The Book That Started It All

I've always loved food, and in high school I discovered that I loved chemistry. When it came time to apply for college and pick a career path, I Googled food + chemistry. I looked over the job descriptions that came up, and realized that I had found everything I wanted in a career. I continued to do research into the field, and when it became time to make a decision for where I wanted to go to college, I decided Davidson would give me the tools and knowledge to eventually have my ideal career in Food Science.

One day my mom sent me an NPR article, which focused on J. Kenji López-Alt, the author of The Food Lab, which you can order here. I loved the article and the book. I told one of her friends about the book, and he was sweet enough to buy me a copy! The book sparked my interest in books on the subject of Food Science, but more importantly, how to teach these ideas to others. I became fascinated by how to simplify some of these concepts, and how we use them everyday without even knowing it. The Food Lab started me on the path of teaching these facts to others. In my pursuit to further my Food Science knowledge and how to teach it to others, I have found different books, some focused on Food Science--like Culinary Reactions: The Everyday Chemistry of Cooking-- and others focused on different foods--The Book of Coffee and Tea.

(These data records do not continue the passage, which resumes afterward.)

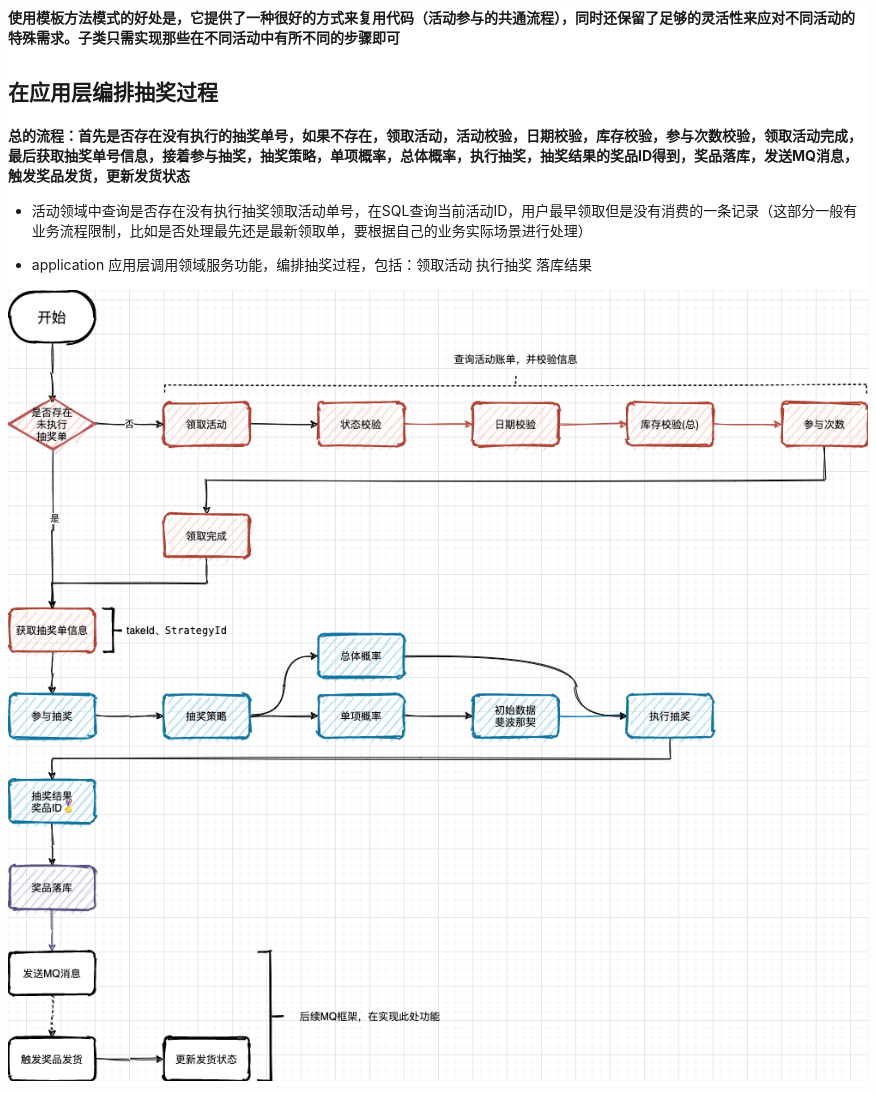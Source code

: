 **使用模板方法模式的好处是，它提供了一种很好的方式来复用代码（活动参与的共通流程），同时还保留了足够的灵活性来应对不同活动的特殊需求。子类只需实现那些在不同活动中有所不同的步骤即可**



## 在应用层编排抽奖过程


**总的流程：首先是否存在没有执行的抽奖单号，如果不存在，领取活动，活动校验，日期校验，库存校验，参与次数校验，领取活动完成，最后获取抽奖单号信息，接着参与抽奖，抽奖策略，单项概率，总体概率，执行抽奖，抽奖结果的奖品ID得到，奖品落库，发送MQ消息，触发奖品发货，更新发货状态**


* 活动领域中查询是否存在没有执行抽奖领取活动单号，在SQL查询当前活动ID，用户最早领取但是没有消费的一条记录（这部分一般有业务流程限制，比如是否处理最先还是最新领取单，要根据自己的业务实际场景进行处理）


* application 应用层调用领域服务功能，编排抽奖过程，包括：领取活动  执行抽奖 落库结果  

![图 0](../images/dde9428279ca09451f829714110bf65a9f199b1e82651417edf9fc657bf322b5.png)  
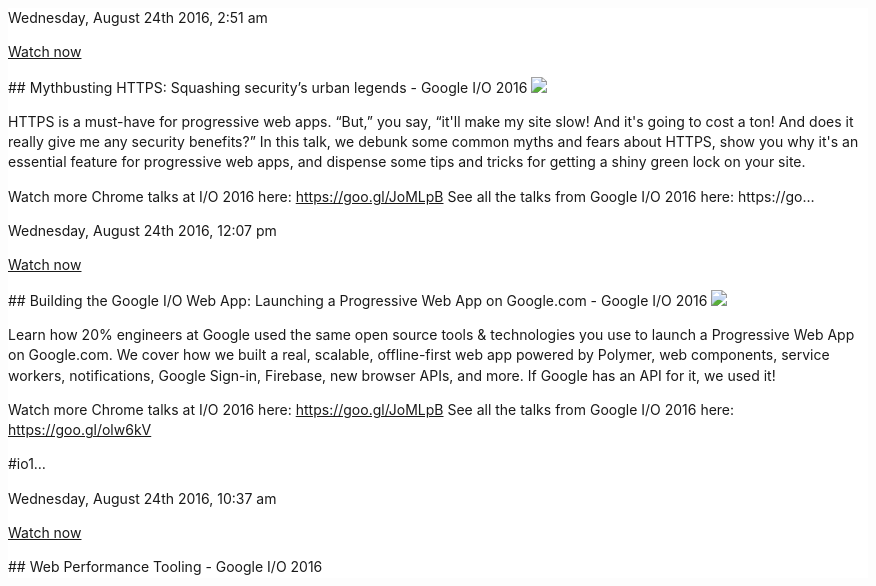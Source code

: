Wednesday, August 24th 2016, 2:51 am

[Watch now](/web/shows/google-io/2016/great-libraries-and-tools-for-great-progressive-web-apps-google-io-2016) 

<div style="clear:both;"></div>
## Mythbusting HTTPS: Squashing security’s urban legends - Google I/O 2016

<a href="/web/shows/google-io/2016/mythbusting-https-squashing-securitys-urban-legends-google-io-2016">
  <img class="attempt-right" src="https://i.ytimg.com/vi/YMfW1bfyGSY/mqdefault.jpg">
</a>

HTTPS is a must-have for progressive web apps. “But,” you say, “it&#x27;ll make my site slow! And it&#x27;s going to cost a ton! And does it really give me any security benefits?” In this talk, we debunk some common myths and fears about HTTPS, show you why it&#x27;s an essential feature for progressive web apps, and dispense some tips and tricks for getting a shiny green lock on your site.

Watch more Chrome talks at I/O 2016 here: https://goo.gl/JoMLpB 
See all the talks from Google I/O 2016 here: https://go…

Wednesday, August 24th 2016, 12:07 pm

[Watch now](/web/shows/google-io/2016/mythbusting-https-squashing-securitys-urban-legends-google-io-2016) 

<div style="clear:both;"></div>
## Building the Google I/O Web App: Launching a Progressive Web App on Google.com  - Google I/O 2016

<a href="/web/shows/google-io/2016/building-the-google-io-web-app-launching-a-progressive-web-app-on-googlecom-google-io-2016">
  <img class="attempt-right" src="https://i.ytimg.com/vi/__KvYxcIIm8/mqdefault.jpg">
</a>

Learn how 20% engineers at Google used the same open source tools &amp; technologies you use to launch a Progressive Web App on Google.com. We cover how we built a real, scalable, offline-first web app powered by Polymer, web components, service workers, notifications, Google Sign-in, Firebase, new browser APIs, and more. If Google has an API for it, we used it! 

Watch more Chrome talks at I/O 2016 here: https://goo.gl/JoMLpB 
See all the talks from Google I/O 2016 here: https://goo.gl/olw6kV

#io1…

Wednesday, August 24th 2016, 10:37 am

[Watch now](/web/shows/google-io/2016/building-the-google-io-web-app-launching-a-progressive-web-app-on-googlecom-google-io-2016) 

<div style="clear:both;"></div>
## Web Performance Tooling  - Google I/O 2016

Using Culinary Reactions as my starting point, I started posting Daily Food Science Facts on my Snapchat story. My peers enjoyed them more than I expected, and the pressure to post every night--while still getting my homework done on time--became a lot to do. So, I decided to create this blog. I knew would be able to reach more people than with Snapchat, and not feel the same level of pressure to post a fact everyday. And this is where we will begin our Food Science Fact journey.